Pense bem. Se o título deste artigo fosse “Saúde tem ciência” ou “Engenharia tem ciência”, por óbvio, ele provavelmente seria recusado pelo jornal. Mas com a educação não é assim. Geralmente, não se admite como pressuposto que as políticas educacionais e as intervenções pedagógicas podem e devem ser baseadas em evidências científicas. Essa concepção mal começa a tomar corpo em alguns países, e no mundo, com a criação pela Unesco da Aliança Global das Ciências da Aprendizagem para a Educação em 2023.

Trata-se de estimular cientistas de todas as áreas do conhecimento — pedagogia, linguística, economia, neurociência, ciências da computação e tantas outras — a inspirar-se em temáticas de repercussão educacional. É o que se chamaria de ecossistema de pesquisa translacional em educação, da ciência básica que estuda os mecanismos moleculares da memória até as práticas de sala de aula como reforço espaçado de conteúdos. Essa confluência necessária, no entanto, depende de iniciativas que articulem as ações do Ministério da Ciência, Tecnologia e Inovação com o Ministério da Educação. Editais que financiem pesquisas translacionais desse tipo poderiam ser articulados com bolsas especiais aos professores e gestores escolares que participem dos trabalhos. Tudo depende da criação de pontes (quem sabe um conselho interministerial) entre educação e ciência.
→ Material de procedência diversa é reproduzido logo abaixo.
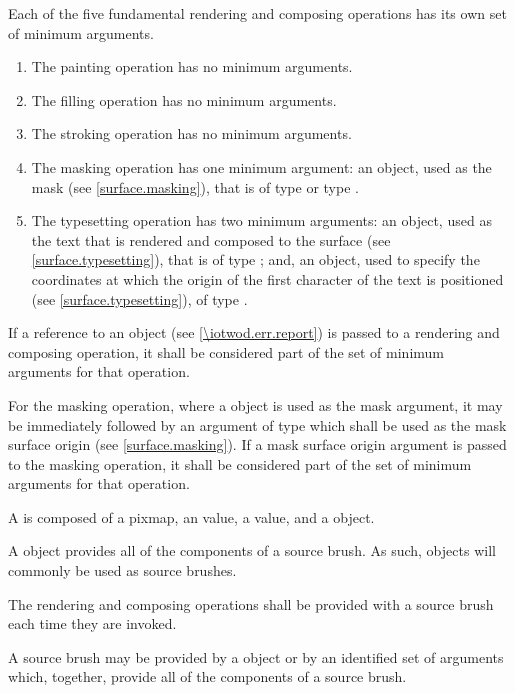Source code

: \pnum
Each of the five fundamental rendering and composing operations has its own set of minimum arguments.
\begin{enumerate}
	\item The painting operation has no minimum arguments.
	\item The filling operation has no minimum arguments.
	\item The stroking operation has no minimum arguments.
	\item The masking operation has one minimum argument: an object, used as the mask (see \ref{surface.masking}), that is of type  or type .
	\item The typesetting operation has two minimum arguments: an object, used as the text that is rendered and composed to the surface (see \ref{surface.typesetting}), that is of type ; and, an object, used to specify the coordinates at which the origin of the first character of the text is positioned (see \ref{surface.typesetting}), of type .
\end{enumerate}

\pnum
If a reference to an  object (see \ref{\iotwod.err.report}) is passed to a rendering and composing operation, it shall be considered part of the set of minimum arguments for that operation.

\pnum
For the masking operation, where a  object is used as the mask argument, it may be immediately followed by an argument of type  which shall be used as the mask surface origin (see \ref{surface.masking}). If a mask surface origin argument is passed to the masking operation, it shall be considered part of the set of minimum arguments for that operation.

\pnum
A  is composed of a pixmap, an  value, a  value, and a  object.

\pnum
\enternote
A  object provides all of the components of a source brush. As such,  objects will commonly be used as source brushes.
\exitnote

\pnum
The rendering and composing operations shall be provided with a source brush each time they are invoked.

\pnum
A source brush may be provided by a  object or by an identified set of arguments which, together, provide all of the components of a source brush.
É a construção dessas pontes que almeja o Simpósio Educação Tem Ciência, que será promovido pela Rede Nacional de Ciência para a Educação em 8 de março. O evento faz parte da programação preliminar da 5ª Conferência Nacional de Ciência, Tecnologia e Inovação, que pretende elaborar a Estratégia Nacional da área para os próximos dez anos. O simpósio será público, e dele surgirá um documento com sugestões para encaminhar aos dois ministérios envolvidos.

Alguns temas serão discutidos como exemplos. É o caso da relevância, comprovada pela ciência econômica, de investir na primeira infância para garantir melhores resultados na formação dos cidadãos do futuro. Também a necessidade de oferecer a aprendizagem inicial da relação entre fonemas e grafemas na alfabetização de crianças, baseada em estudos psicolinguísticos. Além disso, serão discutidas evidências de que as aulas de cada dia não devem se iniciar às 7h da manhã, pois nesse momento os alunos, principalmente os adolescentes, estão ainda semiadormecidos e inabilitados para uma aprendizagem produtiva. E, finalmente, estarão em pauta a inteligência artificial, os desafios e riscos que acompanharão sua adoção inevitável, se não pelos docentes, sem dúvida pelos próprios alunos.
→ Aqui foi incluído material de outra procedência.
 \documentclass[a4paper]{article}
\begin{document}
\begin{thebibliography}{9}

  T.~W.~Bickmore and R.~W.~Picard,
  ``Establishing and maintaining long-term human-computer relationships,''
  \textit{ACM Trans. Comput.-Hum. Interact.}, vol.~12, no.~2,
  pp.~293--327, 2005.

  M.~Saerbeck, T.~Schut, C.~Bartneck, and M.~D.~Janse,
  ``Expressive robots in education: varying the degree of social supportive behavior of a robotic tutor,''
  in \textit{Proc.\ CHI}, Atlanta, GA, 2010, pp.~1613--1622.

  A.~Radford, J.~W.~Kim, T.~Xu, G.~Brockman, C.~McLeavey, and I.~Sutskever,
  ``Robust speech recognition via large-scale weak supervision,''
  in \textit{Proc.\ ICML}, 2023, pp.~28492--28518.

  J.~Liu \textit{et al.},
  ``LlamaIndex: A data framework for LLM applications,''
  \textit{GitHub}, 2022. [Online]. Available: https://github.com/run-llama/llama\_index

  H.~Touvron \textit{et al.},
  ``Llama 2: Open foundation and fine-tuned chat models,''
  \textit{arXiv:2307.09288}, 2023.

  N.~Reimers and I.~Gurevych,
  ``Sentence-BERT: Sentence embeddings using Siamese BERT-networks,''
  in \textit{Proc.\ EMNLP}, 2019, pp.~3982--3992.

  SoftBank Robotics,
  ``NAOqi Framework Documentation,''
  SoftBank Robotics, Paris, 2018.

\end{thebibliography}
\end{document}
Enfim, são infinitos os exemplos possíveis. O ponto crucial é que não há como fugir mais do fato estabelecido de que as políticas e práticas educacionais se tornam mais eficazes quando baseadas em evidências científicas. O Brasil não pode esperar mais o que o mundo já começa a realizar: colocar em sintonia e articulação as esferas de governo que tratam da ciência e as que tratam da educação. Isso não se restringe ao governo federal, mas também se aplica aos governos estaduais, quase todos providos de fundações de amparo à pesquisa e todos com secretarias de Educação estruturadas. O mesmo vale para os grandes municípios capazes de realizar ações conjuntas.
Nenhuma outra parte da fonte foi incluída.